As to Mr. Stavros' conclusions, the court has reviewed his report and finds that they are supported by sufficiently reliable evidence. For example, for each Plaintiff, Stavros reviewed the individual's deposition, tax returns, pay stubs, personnel files from their various employers, Plaintiffs' expert report, as well as statistics from the Bureau of Labor Statistics. This information provides a sufficient basis for Mr. Stavros' damages calculations.
The fact that Plaintiffs disagree with the calculations is to be expected; however, in performing its gate-keeping function, the court does not weigh the evidence relied upon by an expert or determine whether it agrees with the expert's conclusions. Rather, determinations regarding the weight to be afforded an expert's conclusions, and the sufficiency of the evidence relied upon by the proffered expert, are within the sole province of the jury.
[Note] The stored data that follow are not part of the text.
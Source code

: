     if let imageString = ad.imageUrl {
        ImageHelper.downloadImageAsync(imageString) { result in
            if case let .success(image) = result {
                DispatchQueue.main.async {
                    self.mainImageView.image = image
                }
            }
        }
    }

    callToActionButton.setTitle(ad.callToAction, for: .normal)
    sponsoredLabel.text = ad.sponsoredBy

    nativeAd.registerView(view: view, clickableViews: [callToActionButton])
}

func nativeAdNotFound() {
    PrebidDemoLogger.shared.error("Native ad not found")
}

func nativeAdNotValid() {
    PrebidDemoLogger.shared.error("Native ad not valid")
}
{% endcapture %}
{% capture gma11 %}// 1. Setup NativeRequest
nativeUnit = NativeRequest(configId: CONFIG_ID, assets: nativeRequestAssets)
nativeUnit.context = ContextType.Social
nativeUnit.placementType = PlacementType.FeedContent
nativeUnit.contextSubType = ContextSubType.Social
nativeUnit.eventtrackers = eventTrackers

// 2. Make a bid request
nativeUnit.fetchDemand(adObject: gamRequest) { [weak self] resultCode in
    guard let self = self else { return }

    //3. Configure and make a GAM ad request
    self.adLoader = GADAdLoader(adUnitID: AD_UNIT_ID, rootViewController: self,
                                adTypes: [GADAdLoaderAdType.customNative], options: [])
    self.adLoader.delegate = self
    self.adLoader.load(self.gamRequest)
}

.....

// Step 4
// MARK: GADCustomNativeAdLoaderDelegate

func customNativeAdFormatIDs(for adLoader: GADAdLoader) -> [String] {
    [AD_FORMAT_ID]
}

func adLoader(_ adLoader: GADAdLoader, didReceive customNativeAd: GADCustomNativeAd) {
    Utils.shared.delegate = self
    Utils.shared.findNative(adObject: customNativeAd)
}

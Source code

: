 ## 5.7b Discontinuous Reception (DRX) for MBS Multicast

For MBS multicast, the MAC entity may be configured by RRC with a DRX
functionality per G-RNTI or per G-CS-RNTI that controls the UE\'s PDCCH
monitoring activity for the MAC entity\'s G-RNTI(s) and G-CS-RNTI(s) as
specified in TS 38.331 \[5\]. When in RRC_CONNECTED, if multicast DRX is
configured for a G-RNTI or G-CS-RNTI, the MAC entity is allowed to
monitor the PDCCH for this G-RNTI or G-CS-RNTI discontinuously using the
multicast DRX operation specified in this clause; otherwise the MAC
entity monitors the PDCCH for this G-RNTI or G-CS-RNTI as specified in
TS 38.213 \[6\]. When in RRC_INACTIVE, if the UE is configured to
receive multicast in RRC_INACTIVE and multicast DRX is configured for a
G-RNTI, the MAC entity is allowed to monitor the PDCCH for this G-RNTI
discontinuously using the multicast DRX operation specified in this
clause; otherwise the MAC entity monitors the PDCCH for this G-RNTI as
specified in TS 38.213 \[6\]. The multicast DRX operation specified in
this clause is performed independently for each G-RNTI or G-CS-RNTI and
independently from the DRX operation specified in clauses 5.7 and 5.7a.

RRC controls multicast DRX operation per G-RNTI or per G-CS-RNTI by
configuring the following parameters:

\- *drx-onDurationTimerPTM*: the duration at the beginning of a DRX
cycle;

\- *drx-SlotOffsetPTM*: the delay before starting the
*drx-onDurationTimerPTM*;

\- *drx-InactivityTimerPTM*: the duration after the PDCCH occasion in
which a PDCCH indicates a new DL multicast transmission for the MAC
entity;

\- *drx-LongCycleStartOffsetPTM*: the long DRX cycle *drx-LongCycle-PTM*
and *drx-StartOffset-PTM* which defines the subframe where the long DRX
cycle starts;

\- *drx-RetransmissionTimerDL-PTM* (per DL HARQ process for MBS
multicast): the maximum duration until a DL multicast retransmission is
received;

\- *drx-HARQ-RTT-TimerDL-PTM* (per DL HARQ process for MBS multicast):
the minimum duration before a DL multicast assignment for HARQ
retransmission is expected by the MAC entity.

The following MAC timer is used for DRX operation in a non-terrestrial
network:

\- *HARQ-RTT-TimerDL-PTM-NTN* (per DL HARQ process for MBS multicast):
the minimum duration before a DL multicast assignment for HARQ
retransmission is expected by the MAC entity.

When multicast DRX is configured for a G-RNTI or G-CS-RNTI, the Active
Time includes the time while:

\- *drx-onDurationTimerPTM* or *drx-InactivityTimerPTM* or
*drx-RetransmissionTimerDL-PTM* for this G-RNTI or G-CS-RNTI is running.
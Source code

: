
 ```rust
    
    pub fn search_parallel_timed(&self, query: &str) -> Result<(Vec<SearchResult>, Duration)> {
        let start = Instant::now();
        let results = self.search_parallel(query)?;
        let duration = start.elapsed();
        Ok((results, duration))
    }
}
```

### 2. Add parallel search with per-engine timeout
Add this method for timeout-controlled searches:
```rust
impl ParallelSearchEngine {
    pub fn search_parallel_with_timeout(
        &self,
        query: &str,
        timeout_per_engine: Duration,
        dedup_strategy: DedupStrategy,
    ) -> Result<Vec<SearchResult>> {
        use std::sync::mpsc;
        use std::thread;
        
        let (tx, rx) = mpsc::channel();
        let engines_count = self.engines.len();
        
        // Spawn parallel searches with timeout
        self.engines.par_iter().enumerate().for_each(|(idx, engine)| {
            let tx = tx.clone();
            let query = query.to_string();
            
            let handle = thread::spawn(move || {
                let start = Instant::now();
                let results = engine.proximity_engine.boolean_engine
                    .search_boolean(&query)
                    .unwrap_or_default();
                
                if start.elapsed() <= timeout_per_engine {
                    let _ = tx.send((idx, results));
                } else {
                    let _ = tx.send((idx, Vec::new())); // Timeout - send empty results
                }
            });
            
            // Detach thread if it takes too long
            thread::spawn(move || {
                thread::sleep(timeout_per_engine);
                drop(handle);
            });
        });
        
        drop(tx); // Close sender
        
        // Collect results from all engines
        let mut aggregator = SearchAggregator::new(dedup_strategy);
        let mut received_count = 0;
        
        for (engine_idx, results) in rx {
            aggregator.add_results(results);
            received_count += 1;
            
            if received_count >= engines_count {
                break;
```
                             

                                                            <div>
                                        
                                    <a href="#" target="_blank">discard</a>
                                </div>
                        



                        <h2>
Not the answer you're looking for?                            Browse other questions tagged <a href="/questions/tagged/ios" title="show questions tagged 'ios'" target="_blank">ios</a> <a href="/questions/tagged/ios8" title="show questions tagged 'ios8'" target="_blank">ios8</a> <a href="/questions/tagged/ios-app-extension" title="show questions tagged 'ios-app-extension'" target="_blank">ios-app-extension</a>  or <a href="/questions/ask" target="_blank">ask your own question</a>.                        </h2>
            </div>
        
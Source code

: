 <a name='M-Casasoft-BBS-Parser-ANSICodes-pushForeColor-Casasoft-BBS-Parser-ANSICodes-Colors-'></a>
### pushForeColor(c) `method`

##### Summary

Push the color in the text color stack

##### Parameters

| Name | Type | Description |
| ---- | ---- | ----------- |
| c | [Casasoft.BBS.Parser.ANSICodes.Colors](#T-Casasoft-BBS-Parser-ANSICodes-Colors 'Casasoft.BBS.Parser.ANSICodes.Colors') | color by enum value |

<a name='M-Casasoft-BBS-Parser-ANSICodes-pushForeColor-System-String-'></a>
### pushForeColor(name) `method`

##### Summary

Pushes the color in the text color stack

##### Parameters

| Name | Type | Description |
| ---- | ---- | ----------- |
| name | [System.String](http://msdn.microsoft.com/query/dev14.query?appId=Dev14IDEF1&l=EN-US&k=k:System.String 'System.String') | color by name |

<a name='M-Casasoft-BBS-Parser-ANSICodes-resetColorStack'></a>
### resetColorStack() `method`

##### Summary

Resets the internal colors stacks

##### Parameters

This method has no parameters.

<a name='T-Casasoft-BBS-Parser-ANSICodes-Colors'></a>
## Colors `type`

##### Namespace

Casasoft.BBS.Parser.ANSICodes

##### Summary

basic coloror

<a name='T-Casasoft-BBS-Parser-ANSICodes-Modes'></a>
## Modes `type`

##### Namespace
See Breidor, 722 F.2d at 1138-39 (3d Cir. 1983) ("Where there is a logical basis for an expert's opinion testimony, the credibility and weight of that testimony is to be determined by the jury, not the trial judge."). What Mr. Stavros did and did not rely on in making his determinations goes to the weight that the jury should afford his testimony. See Stecyk v. Bell Helicopter Textron, Inc., 295 F.3d 408, 414 (3d Cir. 2002) ("Rule 705, together with Rule 703, places the burden of exploring the facts and assumptions underlying the testimony of an expert witness on opposing counsel during cross-examination.").
Plaintiffs will have an opportunity to cross-examine Mr. Stavros at trial regarding his own report, and Plaintiffs' expert supplemental report. Furthermore, Plaintiffs will present their own expert and will present other contrary evidence. See Daubert, 509 U.S. at 569 ("Vigorous cross-examination, presentation of contrary evidence, and careful instruction on the burden of proof are the traditional and appropriate means of attacking shaky but admissible evidence."). Accordingly, the court will deny Plaintiffs' motion to exclude Mr. Stavros' expert testimony.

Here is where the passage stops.